Regarding the effective population size changes of PEDVs, our Bayesian skyline plot analyses (BSP) indicated that the PEDV had maintained constant effective population size only excluding a short period, around 2012. This drastic change is visualized as a valley shape in our plot showing the effective number of infection occurrence. This feature was consistent with the history of PEDV prevalence as follows. Since the first report of PEDV in England in 1971, the virus prevailed until the 1980s in Europe. From the 1990s to early 2010s, the major outbreaks were also reported in East Asia. Moreover, most of them occurred in China between 2010 and 2012 (Gao et al. 2013; Sun et al. 2012). In 2012, the global outbreaks of PEDV actually seemed to settle down. However, unfortunately, there were recurrences of a new strain in April 2013 in the USA, and the virus spread to worldwide by 2015. The additional factor of the sharp decline of PEDV population size might be the decrease in host population resulting from the outbreaks of other porcine diseases such as foot-and-mouth disease; there was a culling of > 3 million pigs in South Korea during the 2010–2011 foot-and-mouth disease outbreaks. The effective population size change was helpful to understand PEDV evolution by complementing continuous information to the discontinuous information such as tMRCA and substitution rate on each node of phylogenetic tree.

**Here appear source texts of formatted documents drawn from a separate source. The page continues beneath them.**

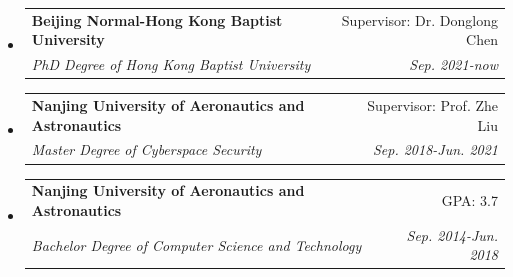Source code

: \documentclass[letterpaper,11pt]{article}
\makeatletter
\newcommand{\resitem}[1]{\item #1 \vspace{-2pt}}
\newcommand{\ressubheading}[4]{
\begin{tabular*}{6.5in}{l@{\cftdotfill{\cftsecdotsep}\extracolsep{\fill}}r}
		\textbf{#1} & #2 \\
		\textit{#3} & \textit{#4} \\
\end{tabular*}\vspace{-6pt}}
\makeatother
\begin{document}
\begin{itemize}
\item
	\ressubheading{Beijing Normal-Hong Kong Baptist University}{Supervisor: Dr. Donglong Chen}{PhD Degree of Hong Kong Baptist University}{Sep. 2021-now}
%
\item
	\ressubheading{Nanjing University of Aeronautics and Astronautics}{Supervisor: Prof. Zhe Liu}{Master Degree of Cyberspace Security}{Sep. 2018-Jun. 2021}
%

\item
	\ressubheading{Nanjing University of Aeronautics and Astronautics}{GPA: 3.7}{Bachelor Degree of Computer Science and Technology}{Sep. 2014-Jun. 2018}
%

\end{itemize}

%
\end{document}
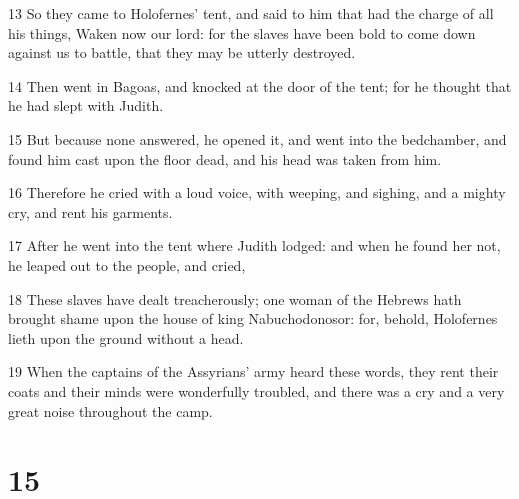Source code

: \par 13 So they came to Holofernes' tent, and said to him that had the charge of all his things, Waken now our lord: for the slaves have been bold to come down against us to battle, that they may be utterly destroyed.
\par 14 Then went in Bagoas, and knocked at the door of the tent; for he thought that he had slept with Judith.
\par 15 But because none answered, he opened it, and went into the bedchamber, and found him cast upon the floor dead, and his head was taken from him.
\par 16 Therefore he cried with a loud voice, with weeping, and sighing, and a mighty cry, and rent his garments.
\par 17 After he went into the tent where Judith lodged: and when he found her not, he leaped out to the people, and cried,
\par 18 These slaves have dealt treacherously; one woman of the Hebrews hath brought shame upon the house of king Nabuchodonosor: for, behold, Holofernes lieth upon the ground without a head.
\par 19 When the captains of the Assyrians' army heard these words, they rent their coats and their minds were wonderfully troubled, and there was a cry and a very great noise throughout the camp.

\chapter{15}

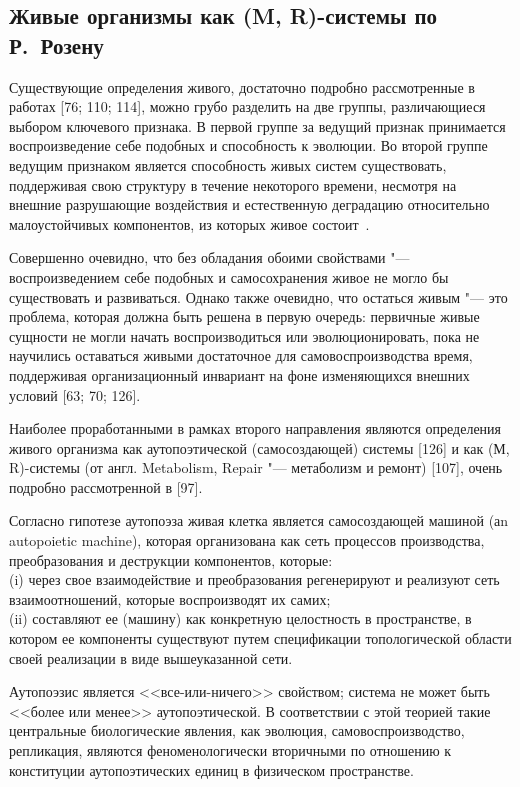 \documentclass[12pt,a4paper,oneside]{book}
\begin{document}
\subsection{Живые организмы как (M, R)-системы по Р.~Розену}

Существующие определения живого, достаточно подробно рассмотренные в работах [76; 110; 114], можно грубо разделить на две группы, различающиеся выбором ключевого признака. В первой группе за ведущий признак принимается воспроизведение себе подобных и способность к эволюции. Во второй группе ведущим признаком является способность живых систем существовать, поддерживая свою структуру в течение некоторого времени, несмотря на внешние разрушающие воздействия и естественную деградацию относительно малоустойчивых компонентов, из которых живое состоит~\cite{Rozen1969}.

Совершенно очевидно, что без обладания обоими свойствами "--- воспроизведением себе подобных и самосохранения живое не могло бы существовать и развиваться. Однако также очевидно, что остаться живым "--- это проблема, которая должна быть решена в первую очередь: первичные живые сущности не могли начать воспроизводиться или эволюционировать, пока не научились оставаться живыми достаточное для самовоспроизводства время, поддерживая организационный инвариант на фоне изменяющихся внешних условий [63; 70; 126].

Наиболее проработанными в рамках второго направления являются определения живого организма как аутопоэтической (самосоздающей) системы [126] и как (М, R)-системы (от англ. Metabolism, Repair "--- метаболизм и ремонт) [107], очень подробно рассмотренной в [97].

Согласно гипотезе аутопоэза живая клетка является самосоздающей машиной (аn autopoietic machine), которая организована как сеть процессов производства, преобразования и деструкции компонентов, которые:\\
(i) через свое взаимодействие и преобразования регенерируют и реализуют сеть взаимоотношений, которые воспроизводят их самих;\\
(ii) составляют ее (машину) как конкретную целостность в пространстве, в котором ее компоненты существуют путем спецификации топологической области своей реализации в виде вышеуказанной сети.

Аутопоэзис является <<все-или-ничего>> свойством; система не может быть <<более или менее>> аутопоэтической. В соответствии с этой теорией такие центральные биологические явления, как эволюция, самовоспроизводство, репликация, являются феноменологически вторичными по отношению к конституции аутопоэтических единиц в физическом пространстве.
\end{document}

PEDV is still one of the most acute pathogens in the global swine industry. Accordingly, global policies are necessary to prevent and control this acute disease. The extensive information on evolutionary dynamics we provide from this study might be very useful for the prevention and control of this virus as well as for improving our understanding of its epidemiology and evolution. Our study is the first genome-wide phylogenomic study on the temporal and spatial dynamics of PEDV.